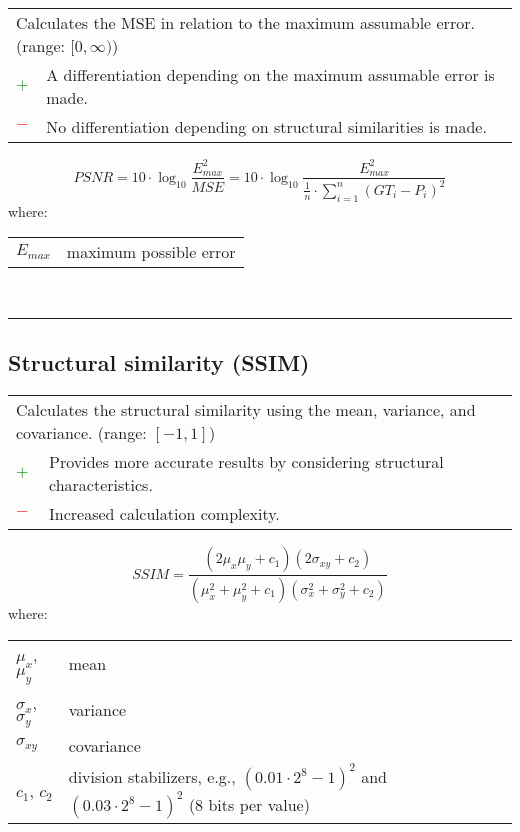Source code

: \documentclass{article}
\makeatletter
\newenvironment{conditions}[1][where:]
	{\hspace{0.02\textwidth} #1 \begin{tabular}[t]{>{$}l<{$} @{${}={}$} l}}
	{\end{tabular}\\[\belowdisplayskip]}
\makeatother
\begin{document}
\begin{table}[H]\centering
	\begin{tabular}{m{}m{}}
		\multicolumn{2}{m{0.95\textwidth}}{Calculates the MSE in relation to the maximum assumable error. (range: $[0, \infty)$)} \\
		\textcolor{Green}{$+$} & A differentiation depending on the maximum assumable error is made. \\
		\textcolor{Red}{$-$}   & No differentiation depending on structural similarities is made.
	\end{tabular}
\end{table}

\begin{equation}
	\textit{PSNR} = 10 \cdot \log_{10} \dfrac{E_\textit{max}^2}{\textit{MSE}} = 10 \cdot \log_{10} \dfrac{E_\textit{max}^2}{\frac{1}{n} \cdot \sum\nolimits_{i = 1}^n (\textit{GT}_i - P_i)^2}
%
	\label{equation:PSNR}
\end{equation}
%
\begin{conditions}
	E_\textit{max} & maximum possible error
\end{conditions}

\hrule


\subsection[Structural similarity (SSIM)]{Structural similarity (SSIM) \cite{wang2004image, ghodrati2019mr}}

\begin{table}[H]\centering
	\begin{tabular}{m{}m{}}
		\multicolumn{2}{m{0.95\textwidth}}{Calculates the structural similarity using the mean, variance, and covariance. (range: $[-1, 1]$)} \\
		\textcolor{Green}{$+$} & Provides more accurate results by considering structural characteristics. \cite{wang2004image} \\
		\textcolor{Red}{$-$}   & Increased calculation complexity.
	\end{tabular}
\end{table}

\begin{equation}
	\textit{SSIM} = \dfrac{(2 \mu_x \mu_y + c_1) (2 \sigma_{xy} + c_2)}{(\mu_x^2 + \mu_y^2 + c_1) (\sigma_x^2 + \sigma_y^2 + c_2)}
%
	\label{equation:SSIM}
\end{equation}
%
\begin{conditions}
	\mu_x$, $\mu_y       & mean       \\
	\sigma_x$, $\sigma_y & variance   \\
	\sigma_{xy}          & covariance \\
	c_1$, $c_2           & division stabilizers, e.g., $(0.01 \cdot 2^8 - 1)^2$ and $(0.03 \cdot 2^8 - 1)^2$ (8 bits per value)
\end{conditions}
\end{document}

····················

▶ _To do_: Filter the listing above for lines with the word "similarity", and copy each one you find.

▶ _Written answer_:
\subsection[Structural similarity (SSIM)]{Structural similarity (SSIM) \cite{wang2004image, ghodrati2019mr}}
		\multicolumn{2}{m{0.95\textwidth}}{Calculates the structural similarity using the mean, variance, and covariance. (range: $[-1, 1]$)} \\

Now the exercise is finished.